Tesla Inc plans to ship cars made at its Shanghai factory to other countries in Asia and Europe, according to people familiar with the matter, shifting its strategy for the plant to largely focus on supplying the local market.
China-built Model 3s for delivery outside the country likely will start mass production in the fourth quarter, the people said, asking not to be identified because the details are private. They said the markets targeted include Singapore, Australia and New Zealand, as well as Europe. Shipments could start as soon as the end of this year or early 2021, according to the people.
The move is a turnabout from the plan Elon Musk communicated when Tesla broke ground and was constructing the Shanghai factory in 2019. The chief executive officer said then that the facility would only make lower-priced versions of the Model 3 sedan and Model Y crossover for the Greater China region, and predicted there would be enough local demand to potentially necessitate several factories in the country.
While the Shanghai plant has helped Tesla grow in China this year, it hasn’t expanded as quickly as some expected. The company has said it has the capacity to produce 200,000 vehicles a year – almost 17,000 a month – and in August sold about 11,800 cars in the country.

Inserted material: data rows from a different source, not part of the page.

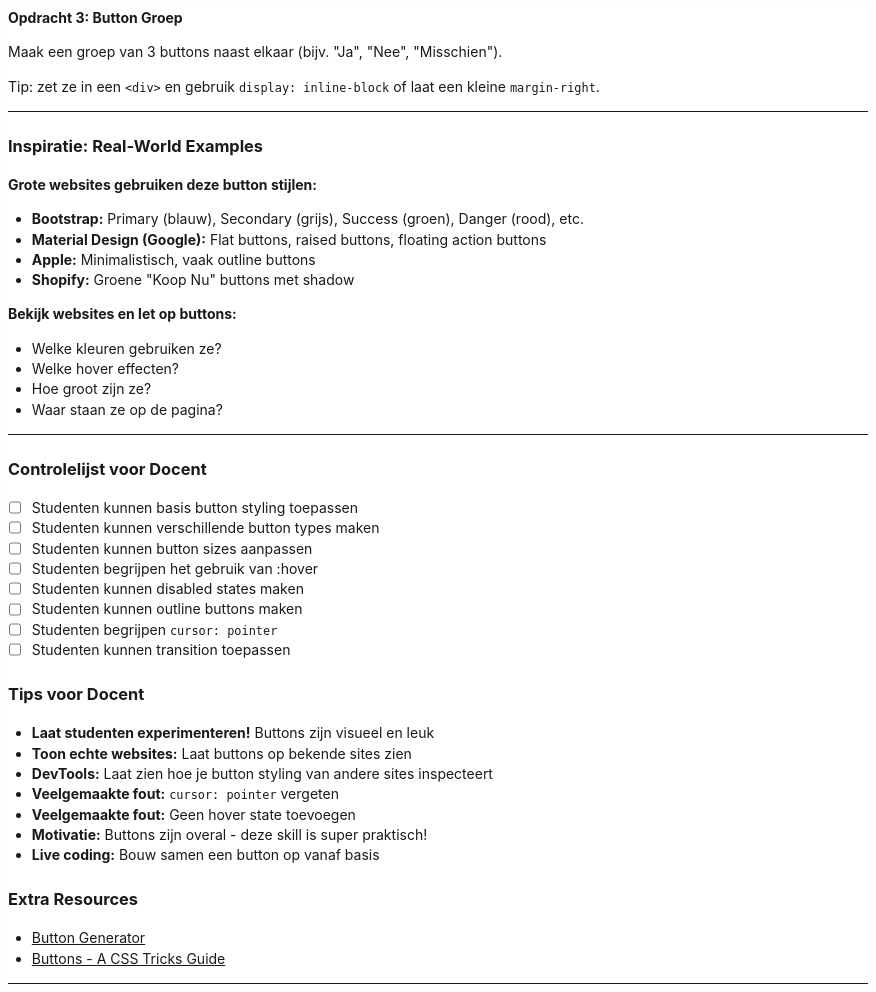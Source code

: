 **Opdracht 3: Button Groep**

Maak een groep van 3 buttons naast elkaar (bijv. "Ja", "Nee", "Misschien").

Tip: zet ze in een `<div>` en gebruik `display: inline-block` of laat een kleine `margin-right`.

---

### Inspiratie: Real-World Examples

**Grote websites gebruiken deze button stijlen:**
- **Bootstrap:** Primary (blauw), Secondary (grijs), Success (groen), Danger (rood), etc.
- **Material Design (Google):** Flat buttons, raised buttons, floating action buttons
- **Apple:** Minimalistisch, vaak outline buttons
- **Shopify:** Groene "Koop Nu" buttons met shadow

**Bekijk websites en let op buttons:**
- Welke kleuren gebruiken ze?
- Welke hover effecten?
- Hoe groot zijn ze?
- Waar staan ze op de pagina?

---

### Controlelijst voor Docent
- [ ] Studenten kunnen basis button styling toepassen
- [ ] Studenten kunnen verschillende button types maken
- [ ] Studenten kunnen button sizes aanpassen
- [ ] Studenten begrijpen het gebruik van :hover
- [ ] Studenten kunnen disabled states maken
- [ ] Studenten kunnen outline buttons maken
- [ ] Studenten begrijpen `cursor: pointer`
- [ ] Studenten kunnen transition toepassen

### Tips voor Docent
- **Laat studenten experimenteren!** Buttons zijn visueel en leuk
- **Toon echte websites:** Laat buttons op bekende sites zien
- **DevTools:** Laat zien hoe je button styling van andere sites inspecteert
- **Veelgemaakte fout:** `cursor: pointer` vergeten
- **Veelgemaakte fout:** Geen hover state toevoegen
- **Motivatie:** Buttons zijn overal - deze skill is super praktisch!
- **Live coding:** Bouw samen een button op vanaf basis

### Extra Resources
- [Button Generator](https://www.bestcssbuttongenerator.com/)
- [Buttons - A CSS Tricks Guide](https://css-tricks.com/a-complete-guide-to-buttons-in-web-design/)

---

Tesla’s pivot to export from China and its build-up of inventory may signal demand is below capacity, Dan Levy, an analyst at Credit Suisse, wrote to clients. A representative for Tesla in China declined to comment.
The world’s biggest maker of electric vehicles is stepping up production as competition in the space intensifies, with traditional automakers starting to make EVs especially for the China market, where local rivals including BYD Co already have a strong footing. General Motors Co said this week it will take a $2bn equity stake in electric truck maker Nikola Corp.
Tesla’s main factory is in Fremont, California, where it assembles the Model S, X, Y and 3. The company is also building a factory in Berlin, its first in Europe. That plant is slated to start production in the summer of 2021.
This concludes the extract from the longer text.